-- PROBLEM TO SOLVE --
Could you return every record below exactly as it stands, leaving out the pictures?
====== SOURCE DATA
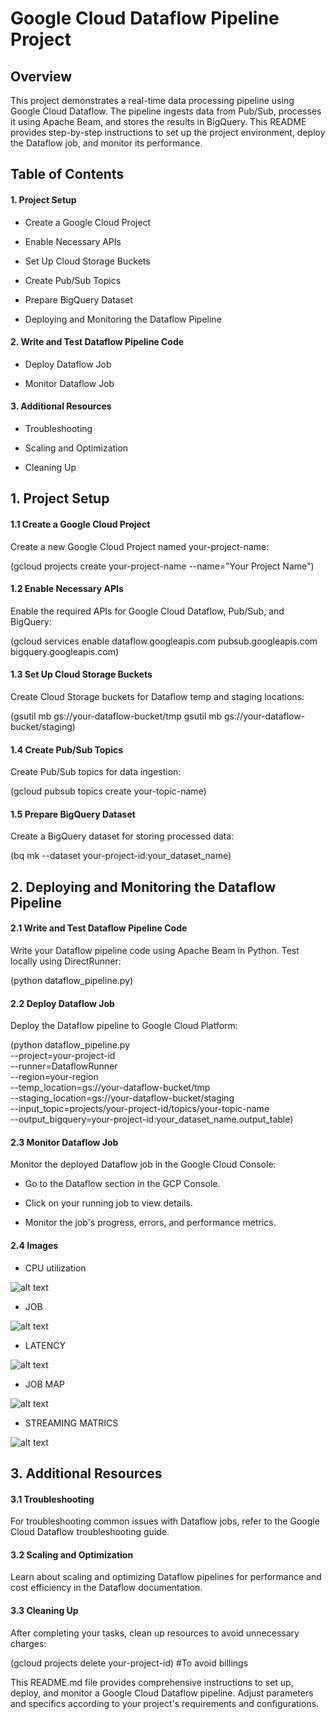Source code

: # Google Cloud Dataflow Pipeline Project

## Overview
This project demonstrates a real-time data processing pipeline using Google Cloud Dataflow. The pipeline ingests data from Pub/Sub, processes it using Apache Beam, and stores the results in BigQuery. This README provides step-by-step instructions to set up the project environment, deploy the Dataflow job, and monitor its performance.


## Table of Contents


#### 1. Project Setup

- Create a Google Cloud Project

- Enable Necessary APIs

- Set Up Cloud Storage Buckets

- Create Pub/Sub Topics

- Prepare BigQuery Dataset

- Deploying and Monitoring the Dataflow Pipeline

#### 2. Write and Test Dataflow Pipeline Code

- Deploy Dataflow Job

- Monitor Dataflow Job


#### 3. Additional Resources

- Troubleshooting

- Scaling and Optimization

- Cleaning Up

## 1. Project Setup

#### 1.1 Create a Google Cloud Project

Create a new Google Cloud Project named your-project-name:

(gcloud projects create your-project-name --name="Your Project Name")

#### 1.2 Enable Necessary APIs

Enable the required APIs for Google Cloud Dataflow, Pub/Sub, and BigQuery:

(gcloud services enable dataflow.googleapis.com pubsub.googleapis.com bigquery.googleapis.com)

#### 1.3 Set Up Cloud Storage Buckets

Create Cloud Storage buckets for Dataflow temp and staging locations:

(gsutil mb gs://your-dataflow-bucket/tmp
gsutil mb gs://your-dataflow-bucket/staging)

#### 1.4 Create Pub/Sub Topics

Create Pub/Sub topics for data ingestion:

(gcloud pubsub topics create your-topic-name)

#### 1.5 Prepare BigQuery Dataset

Create a BigQuery dataset for storing processed data:

(bq mk --dataset your-project-id:your_dataset_name)

## 2. Deploying and Monitoring the Dataflow Pipeline

#### 2.1 Write and Test Dataflow Pipeline Code

Write your Dataflow pipeline code using Apache Beam in Python. Test locally using DirectRunner:

(python dataflow_pipeline.py)

#### 2.2 Deploy Dataflow Job

Deploy the Dataflow pipeline to Google Cloud Platform:

(python dataflow_pipeline.py \
    --project=your-project-id \
    --runner=DataflowRunner \
    --region=your-region \
    --temp_location=gs://your-dataflow-bucket/tmp \
    --staging_location=gs://your-dataflow-bucket/staging \
    --input_topic=projects/your-project-id/topics/your-topic-name \
    --output_bigquery=your-project-id:your_dataset_name.output_table)

#### 2.3 Monitor Dataflow Job

Monitor the deployed Dataflow job in the Google Cloud Console:

- Go to the Dataflow section in the GCP Console.

- Click on your running job to view details.

- Monitor the job's progress, errors, and performance metrics.

#### 2.4 Images

- CPU utilization

![alt text](<markdown/CPU Uti.png>)

- JOB

![alt text](<markdown/jobs details.png>)

- LATENCY

![alt text](<markdown/latency .png>)

- JOB MAP

![alt text](markdown/map.png)

- STREAMING MATRICS

![alt text](markdown/streaming.png)


## 3. Additional Resources

#### 3.1 Troubleshooting

For troubleshooting common issues with Dataflow jobs, refer to the Google Cloud Dataflow troubleshooting guide.

#### 3.2 Scaling and Optimization

Learn about scaling and optimizing Dataflow pipelines for performance and cost efficiency in the Dataflow documentation.

#### 3.3 Cleaning Up

After completing your tasks, clean up resources to avoid unnecessary charges:

(gcloud projects delete your-project-id) #To avoid billings

This README.md file provides comprehensive instructions to set up, deploy, and monitor a Google Cloud Dataflow pipeline. Adjust parameters and specifics according to your project's requirements and configurations.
============
-- COMPLETED EXERCISE --
Source code

: # Google Cloud Dataflow Pipeline Project

## Overview
This project demonstrates a real-time data processing pipeline using Google Cloud Dataflow. The pipeline ingests data from Pub/Sub, processes it using Apache Beam, and stores the results in BigQuery. This README provides step-by-step instructions to set up the project environment, deploy the Dataflow job, and monitor its performance.


## Table of Contents


#### 1. Project Setup

- Create a Google Cloud Project

- Enable Necessary APIs

- Set Up Cloud Storage Buckets

- Create Pub/Sub Topics

- Prepare BigQuery Dataset

- Deploying and Monitoring the Dataflow Pipeline

#### 2. Write and Test Dataflow Pipeline Code

- Deploy Dataflow Job

- Monitor Dataflow Job


#### 3. Additional Resources

- Troubleshooting

- Scaling and Optimization

- Cleaning Up

## 1. Project Setup

#### 1.1 Create a Google Cloud Project

Create a new Google Cloud Project named your-project-name:

(gcloud projects create your-project-name --name="Your Project Name")

#### 1.2 Enable Necessary APIs

Enable the required APIs for Google Cloud Dataflow, Pub/Sub, and BigQuery:

(gcloud services enable dataflow.googleapis.com pubsub.googleapis.com bigquery.googleapis.com)

#### 1.3 Set Up Cloud Storage Buckets

Create Cloud Storage buckets for Dataflow temp and staging locations:

(gsutil mb gs://your-dataflow-bucket/tmp
gsutil mb gs://your-dataflow-bucket/staging)

#### 1.4 Create Pub/Sub Topics

Create Pub/Sub topics for data ingestion:

(gcloud pubsub topics create your-topic-name)

#### 1.5 Prepare BigQuery Dataset

Create a BigQuery dataset for storing processed data:

(bq mk --dataset your-project-id:your_dataset_name)

## 2. Deploying and Monitoring the Dataflow Pipeline

#### 2.1 Write and Test Dataflow Pipeline Code

Write your Dataflow pipeline code using Apache Beam in Python. Test locally using DirectRunner:

(python dataflow_pipeline.py)

#### 2.2 Deploy Dataflow Job

Deploy the Dataflow pipeline to Google Cloud Platform:

(python dataflow_pipeline.py \
    --project=your-project-id \
    --runner=DataflowRunner \
    --region=your-region \
    --temp_location=gs://your-dataflow-bucket/tmp \
    --staging_location=gs://your-dataflow-bucket/staging \
    --input_topic=projects/your-project-id/topics/your-topic-name \
    --output_bigquery=your-project-id:your_dataset_name.output_table)

#### 2.3 Monitor Dataflow Job

Monitor the deployed Dataflow job in the Google Cloud Console:

- Go to the Dataflow section in the GCP Console.

- Click on your running job to view details.

- Monitor the job's progress, errors, and performance metrics.

#### 2.4 Images

- CPU utilization

![alt text](<markdown/CPU Uti.png>)

- JOB

![alt text](<markdown/jobs details.png>)

- LATENCY

![alt text](<markdown/latency .png>)

- JOB MAP

![alt text](markdown/map.png)

- STREAMING MATRICS

![alt text](markdown/streaming.png)


## 3. Additional Resources

#### 3.1 Troubleshooting

For troubleshooting common issues with Dataflow jobs, refer to the Google Cloud Dataflow troubleshooting guide.

#### 3.2 Scaling and Optimization

Learn about scaling and optimizing Dataflow pipelines for performance and cost efficiency in the Dataflow documentation.

#### 3.3 Cleaning Up

After completing your tasks, clean up resources to avoid unnecessary charges:

(gcloud projects delete your-project-id) #To avoid billings

This README.md file provides comprehensive instructions to set up, deploy, and monitor a Google Cloud Dataflow pipeline. Adjust parameters and specifics according to your project's requirements and configurations.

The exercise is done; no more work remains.